我是Apache Camel的新手,并尝试接收一个简单的SNMP陷阱。
我使用camel-core和org.apache.servicemix.bundles.snmp4j设置了Maven项目。
我无法找到任何SNMP示例,但根据其他示例,我提出了这个Main类:
public class Main {
public static Processor myProcessor = new Processor() {
public void process(Exchange arg0) throws Exception {
// save to database
}
};
public static void main(String[] args) {
CamelContext context = new DefaultCamelContext();
context.addComponent("snmp", new SnmpComponent());
RouteBuilder builder = new RouteBuilder() {
public void configure() {
from("snmp:127.0.0.1:162?protocol=udp&type=TRAP").process(myProcessor);
}
};
try {
context.addRoutes(builder);
context.start();
} catch (Exception e) {
e.printStackTrace();
}
}
}
然而,当我在Eclipse中作为Java应用程序运行它时,它只是在运行半秒后退出。
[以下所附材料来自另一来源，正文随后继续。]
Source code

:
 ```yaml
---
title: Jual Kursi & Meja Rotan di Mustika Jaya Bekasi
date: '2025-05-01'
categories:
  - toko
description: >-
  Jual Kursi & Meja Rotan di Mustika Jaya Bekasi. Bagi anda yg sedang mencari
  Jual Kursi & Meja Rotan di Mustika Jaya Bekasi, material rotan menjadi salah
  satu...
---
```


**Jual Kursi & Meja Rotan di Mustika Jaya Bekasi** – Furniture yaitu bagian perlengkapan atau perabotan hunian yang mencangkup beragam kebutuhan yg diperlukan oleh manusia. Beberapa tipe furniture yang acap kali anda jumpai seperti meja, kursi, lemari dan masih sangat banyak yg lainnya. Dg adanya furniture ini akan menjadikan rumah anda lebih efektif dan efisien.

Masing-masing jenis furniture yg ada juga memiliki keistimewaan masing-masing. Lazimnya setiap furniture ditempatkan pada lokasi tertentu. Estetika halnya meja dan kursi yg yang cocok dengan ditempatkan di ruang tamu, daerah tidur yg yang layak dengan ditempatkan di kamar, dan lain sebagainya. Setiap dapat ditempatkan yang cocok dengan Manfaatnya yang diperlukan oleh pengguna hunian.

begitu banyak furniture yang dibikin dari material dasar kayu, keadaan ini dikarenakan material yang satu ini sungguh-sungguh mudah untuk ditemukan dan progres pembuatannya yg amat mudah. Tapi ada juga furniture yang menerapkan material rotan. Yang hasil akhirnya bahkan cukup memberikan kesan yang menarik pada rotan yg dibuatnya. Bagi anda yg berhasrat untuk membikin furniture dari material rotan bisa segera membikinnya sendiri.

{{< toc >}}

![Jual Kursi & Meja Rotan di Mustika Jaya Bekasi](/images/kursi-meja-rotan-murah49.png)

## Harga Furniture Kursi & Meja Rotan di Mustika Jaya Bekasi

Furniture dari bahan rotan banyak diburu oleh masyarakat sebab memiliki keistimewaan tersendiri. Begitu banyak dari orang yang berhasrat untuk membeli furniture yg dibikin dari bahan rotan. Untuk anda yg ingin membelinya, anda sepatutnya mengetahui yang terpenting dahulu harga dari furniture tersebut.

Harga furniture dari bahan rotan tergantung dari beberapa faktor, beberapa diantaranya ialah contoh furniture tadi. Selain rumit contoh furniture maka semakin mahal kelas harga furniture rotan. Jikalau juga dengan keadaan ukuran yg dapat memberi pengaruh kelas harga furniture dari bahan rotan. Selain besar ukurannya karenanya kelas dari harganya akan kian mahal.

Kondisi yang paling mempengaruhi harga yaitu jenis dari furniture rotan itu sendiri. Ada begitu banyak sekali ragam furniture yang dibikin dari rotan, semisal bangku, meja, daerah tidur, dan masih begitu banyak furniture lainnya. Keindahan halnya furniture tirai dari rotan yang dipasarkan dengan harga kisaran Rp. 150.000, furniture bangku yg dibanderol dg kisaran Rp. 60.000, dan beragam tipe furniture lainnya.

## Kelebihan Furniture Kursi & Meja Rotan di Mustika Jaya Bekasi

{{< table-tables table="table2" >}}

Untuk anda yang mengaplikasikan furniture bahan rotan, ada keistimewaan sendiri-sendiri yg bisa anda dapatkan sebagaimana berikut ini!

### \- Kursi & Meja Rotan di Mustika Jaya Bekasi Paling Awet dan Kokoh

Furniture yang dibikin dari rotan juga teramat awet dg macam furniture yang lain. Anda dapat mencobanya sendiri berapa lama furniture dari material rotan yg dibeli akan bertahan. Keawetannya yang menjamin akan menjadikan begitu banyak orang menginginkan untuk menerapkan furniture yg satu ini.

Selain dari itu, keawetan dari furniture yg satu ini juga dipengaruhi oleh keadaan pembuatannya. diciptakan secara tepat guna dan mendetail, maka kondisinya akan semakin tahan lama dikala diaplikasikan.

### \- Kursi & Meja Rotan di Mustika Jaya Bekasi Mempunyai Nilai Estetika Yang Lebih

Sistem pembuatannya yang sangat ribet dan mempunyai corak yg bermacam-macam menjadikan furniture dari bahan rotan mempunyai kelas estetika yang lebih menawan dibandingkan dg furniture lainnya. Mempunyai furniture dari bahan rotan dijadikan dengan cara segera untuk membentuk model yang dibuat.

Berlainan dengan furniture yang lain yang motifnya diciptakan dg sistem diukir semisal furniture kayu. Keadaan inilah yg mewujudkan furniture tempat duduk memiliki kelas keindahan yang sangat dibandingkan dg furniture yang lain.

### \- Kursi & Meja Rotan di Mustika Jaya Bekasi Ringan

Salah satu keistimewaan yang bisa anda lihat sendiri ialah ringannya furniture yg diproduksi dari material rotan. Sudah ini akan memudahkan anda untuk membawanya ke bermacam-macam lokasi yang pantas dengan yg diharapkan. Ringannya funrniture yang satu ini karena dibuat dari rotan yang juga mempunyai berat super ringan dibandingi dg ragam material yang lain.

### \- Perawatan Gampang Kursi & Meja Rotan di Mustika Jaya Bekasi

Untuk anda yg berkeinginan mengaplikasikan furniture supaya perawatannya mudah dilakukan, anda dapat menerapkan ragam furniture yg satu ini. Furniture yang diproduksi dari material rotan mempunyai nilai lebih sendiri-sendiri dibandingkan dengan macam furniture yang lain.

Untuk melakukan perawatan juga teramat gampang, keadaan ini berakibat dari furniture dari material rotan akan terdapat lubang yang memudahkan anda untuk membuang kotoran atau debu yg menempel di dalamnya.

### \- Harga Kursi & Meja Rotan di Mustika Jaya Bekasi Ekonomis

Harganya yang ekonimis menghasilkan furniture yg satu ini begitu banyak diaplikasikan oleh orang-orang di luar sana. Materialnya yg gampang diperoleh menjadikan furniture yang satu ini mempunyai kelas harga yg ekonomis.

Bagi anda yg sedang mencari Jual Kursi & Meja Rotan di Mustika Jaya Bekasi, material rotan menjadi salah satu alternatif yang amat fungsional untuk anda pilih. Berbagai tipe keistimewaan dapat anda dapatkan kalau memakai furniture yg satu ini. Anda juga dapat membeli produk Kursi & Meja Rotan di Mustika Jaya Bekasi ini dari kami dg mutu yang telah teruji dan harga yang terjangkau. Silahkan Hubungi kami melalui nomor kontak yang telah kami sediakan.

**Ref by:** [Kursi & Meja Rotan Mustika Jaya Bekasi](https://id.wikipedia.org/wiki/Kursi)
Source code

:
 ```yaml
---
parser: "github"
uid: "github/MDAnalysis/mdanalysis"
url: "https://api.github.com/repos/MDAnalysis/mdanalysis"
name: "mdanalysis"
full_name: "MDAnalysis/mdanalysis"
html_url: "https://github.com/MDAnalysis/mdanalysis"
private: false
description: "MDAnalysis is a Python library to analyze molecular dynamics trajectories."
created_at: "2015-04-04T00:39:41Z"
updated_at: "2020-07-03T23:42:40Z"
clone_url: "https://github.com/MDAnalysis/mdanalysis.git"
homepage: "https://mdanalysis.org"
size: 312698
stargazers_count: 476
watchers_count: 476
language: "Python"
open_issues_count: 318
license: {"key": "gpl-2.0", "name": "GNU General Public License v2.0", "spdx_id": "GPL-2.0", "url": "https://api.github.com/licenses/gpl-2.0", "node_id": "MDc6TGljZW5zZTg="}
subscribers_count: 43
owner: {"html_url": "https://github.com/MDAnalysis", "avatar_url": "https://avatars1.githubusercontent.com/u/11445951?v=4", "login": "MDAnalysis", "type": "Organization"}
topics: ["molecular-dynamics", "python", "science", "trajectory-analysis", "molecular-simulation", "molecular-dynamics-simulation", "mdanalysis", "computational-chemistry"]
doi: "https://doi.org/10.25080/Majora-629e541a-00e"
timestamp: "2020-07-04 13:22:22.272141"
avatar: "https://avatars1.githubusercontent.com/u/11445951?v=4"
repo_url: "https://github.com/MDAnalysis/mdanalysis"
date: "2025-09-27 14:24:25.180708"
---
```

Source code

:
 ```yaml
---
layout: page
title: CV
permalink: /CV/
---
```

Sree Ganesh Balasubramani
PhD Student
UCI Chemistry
我期待它继续运行并听取127.0.0.1:162 ......
非常感谢任何帮助
答案 0 :(得分:0)
至少选择陷阱并打印到System.out的一种方法是这样的:
public class SNMPTrap {
private Main main;
public static void main(String[] args) throws Exception {
SNMPTrap snmpTrap = new SNMPTrap();
snmpTrap.boot();
}
@SuppressWarnings("deprecation")
public void boot() throws Exception {
main = new Main();
main.bind("snmp", new SnmpComponent());
main.addRouteBuilder(new MyRouteBuilder());
main.addMainListener(new Events());
System.out.println("Starting SNMPTrap. Use ctrl + c to terminate the JVM.\n");
main.run();
}
private static class MyRouteBuilder extends RouteBuilder {
@Override
public void configure() throws Exception {
from("snmp:127.0.0.1:162?protocol=udp&type=TRAP").process(myProcessor)
.bean("snmp");
}
}
public static Processor myProcessor = new Processor() {
public void process(Exchange trap) throws Exception {
System.out.println(trap.getIn().getBody(String.class));
// Save to DB or do other good stuff
}
};
public static class Events extends MainListenerSupport {
@Override
public void afterStart(MainSupport main) {
System.out.println("SNMPTrap is now started!");
}
@Override
public void beforeStop(MainSupport main) {
System.out.println("SNMPTrap is now being stopped!");
}
}
}
但是,我得到警告,现在已弃用作为Camel核心一部分的Main。